_Task goal:_ Whenever a line below holds the word "Runtime", copy that line.

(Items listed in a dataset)
..........

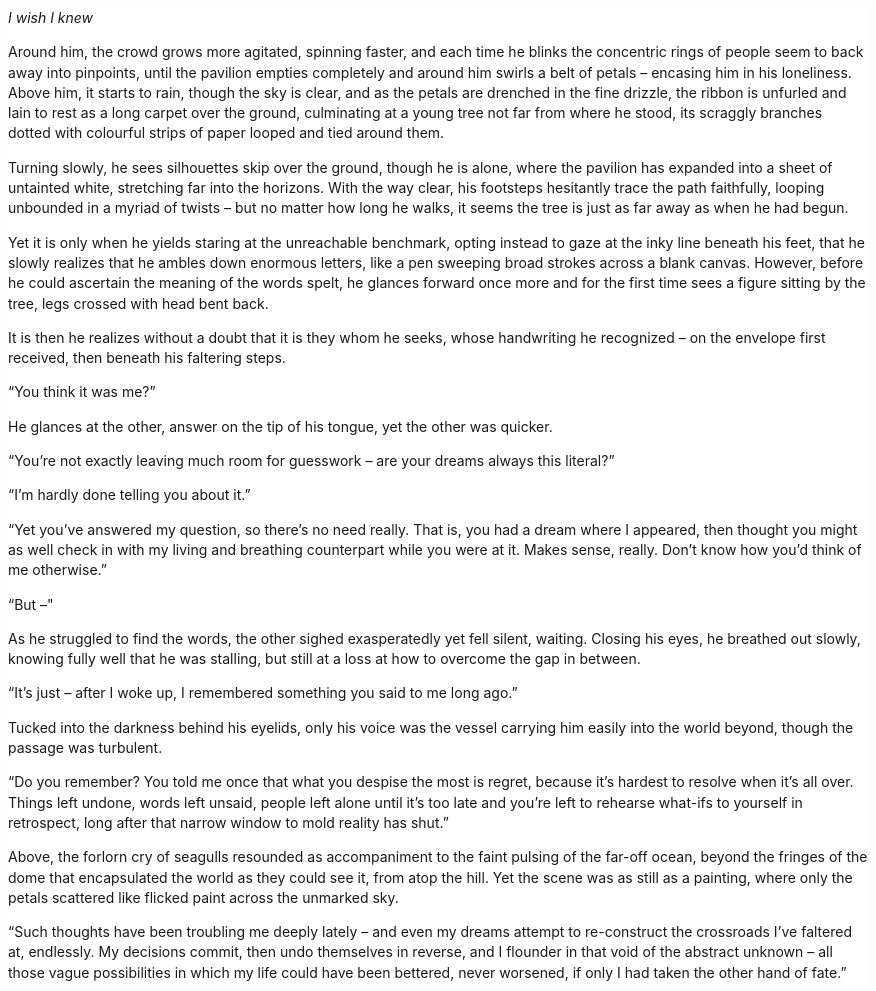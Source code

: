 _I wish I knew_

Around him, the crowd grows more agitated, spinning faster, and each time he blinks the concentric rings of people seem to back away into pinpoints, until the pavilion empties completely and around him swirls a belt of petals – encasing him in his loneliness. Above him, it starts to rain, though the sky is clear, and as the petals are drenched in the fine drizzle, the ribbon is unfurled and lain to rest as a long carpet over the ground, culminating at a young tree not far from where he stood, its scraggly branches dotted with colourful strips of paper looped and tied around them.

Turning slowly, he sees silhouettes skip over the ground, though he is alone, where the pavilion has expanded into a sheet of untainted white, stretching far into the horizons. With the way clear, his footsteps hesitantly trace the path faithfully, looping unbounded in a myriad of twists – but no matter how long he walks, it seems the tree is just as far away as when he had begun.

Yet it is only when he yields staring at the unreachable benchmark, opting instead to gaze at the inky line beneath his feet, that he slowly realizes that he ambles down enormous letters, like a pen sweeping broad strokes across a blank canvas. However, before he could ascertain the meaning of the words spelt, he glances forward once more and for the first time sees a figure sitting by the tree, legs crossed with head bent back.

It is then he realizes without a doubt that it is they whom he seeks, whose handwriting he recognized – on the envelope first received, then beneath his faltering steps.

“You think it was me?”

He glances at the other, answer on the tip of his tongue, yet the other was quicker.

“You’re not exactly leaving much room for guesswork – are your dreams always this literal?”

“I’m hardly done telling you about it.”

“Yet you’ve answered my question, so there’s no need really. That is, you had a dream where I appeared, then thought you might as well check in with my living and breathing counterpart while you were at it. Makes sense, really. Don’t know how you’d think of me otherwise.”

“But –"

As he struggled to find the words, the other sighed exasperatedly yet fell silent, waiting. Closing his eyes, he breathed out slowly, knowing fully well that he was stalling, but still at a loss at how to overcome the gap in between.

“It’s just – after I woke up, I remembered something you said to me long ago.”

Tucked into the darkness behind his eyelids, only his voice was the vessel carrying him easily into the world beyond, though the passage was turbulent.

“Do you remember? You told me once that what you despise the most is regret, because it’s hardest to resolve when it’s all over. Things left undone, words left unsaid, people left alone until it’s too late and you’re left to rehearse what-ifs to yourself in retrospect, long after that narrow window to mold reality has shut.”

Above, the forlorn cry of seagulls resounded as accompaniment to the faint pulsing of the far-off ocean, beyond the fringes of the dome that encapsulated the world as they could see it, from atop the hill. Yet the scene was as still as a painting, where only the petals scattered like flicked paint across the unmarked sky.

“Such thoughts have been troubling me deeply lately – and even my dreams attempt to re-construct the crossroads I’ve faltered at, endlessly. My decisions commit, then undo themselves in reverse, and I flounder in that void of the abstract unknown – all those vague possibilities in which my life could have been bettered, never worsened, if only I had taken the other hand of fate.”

..........

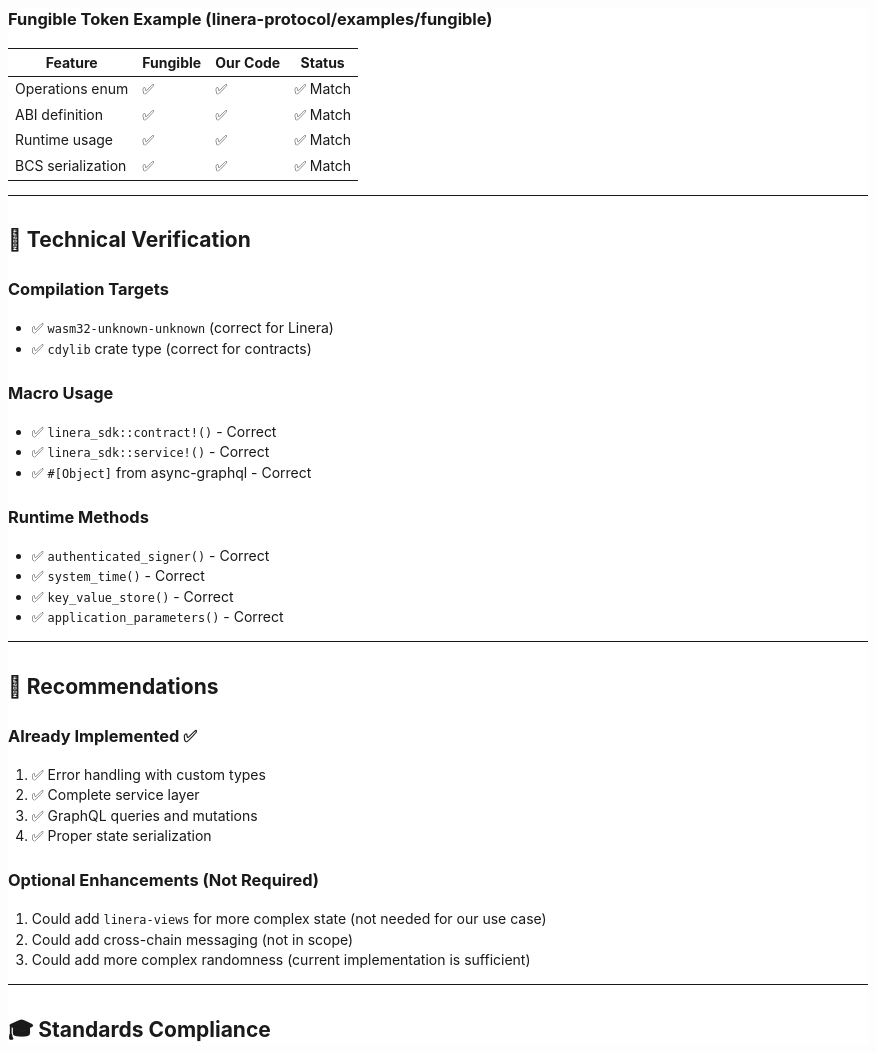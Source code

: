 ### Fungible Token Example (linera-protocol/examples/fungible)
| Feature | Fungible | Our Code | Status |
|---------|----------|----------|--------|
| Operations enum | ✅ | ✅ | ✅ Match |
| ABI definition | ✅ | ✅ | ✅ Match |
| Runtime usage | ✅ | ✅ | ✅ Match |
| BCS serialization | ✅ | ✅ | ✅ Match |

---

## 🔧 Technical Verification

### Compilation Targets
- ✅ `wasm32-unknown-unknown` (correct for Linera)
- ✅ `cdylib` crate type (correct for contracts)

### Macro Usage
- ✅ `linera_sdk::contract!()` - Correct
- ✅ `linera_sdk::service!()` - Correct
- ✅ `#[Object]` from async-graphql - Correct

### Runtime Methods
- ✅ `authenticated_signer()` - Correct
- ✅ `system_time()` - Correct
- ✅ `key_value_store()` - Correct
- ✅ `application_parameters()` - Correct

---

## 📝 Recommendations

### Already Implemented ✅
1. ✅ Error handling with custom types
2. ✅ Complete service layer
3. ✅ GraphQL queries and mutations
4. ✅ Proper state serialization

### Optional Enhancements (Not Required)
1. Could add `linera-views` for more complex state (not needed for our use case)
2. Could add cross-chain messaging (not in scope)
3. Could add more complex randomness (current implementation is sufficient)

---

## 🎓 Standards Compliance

..........

_Reply:_
| Runtime usage | ✅ | ✅ | ✅ Match |
### Runtime Methods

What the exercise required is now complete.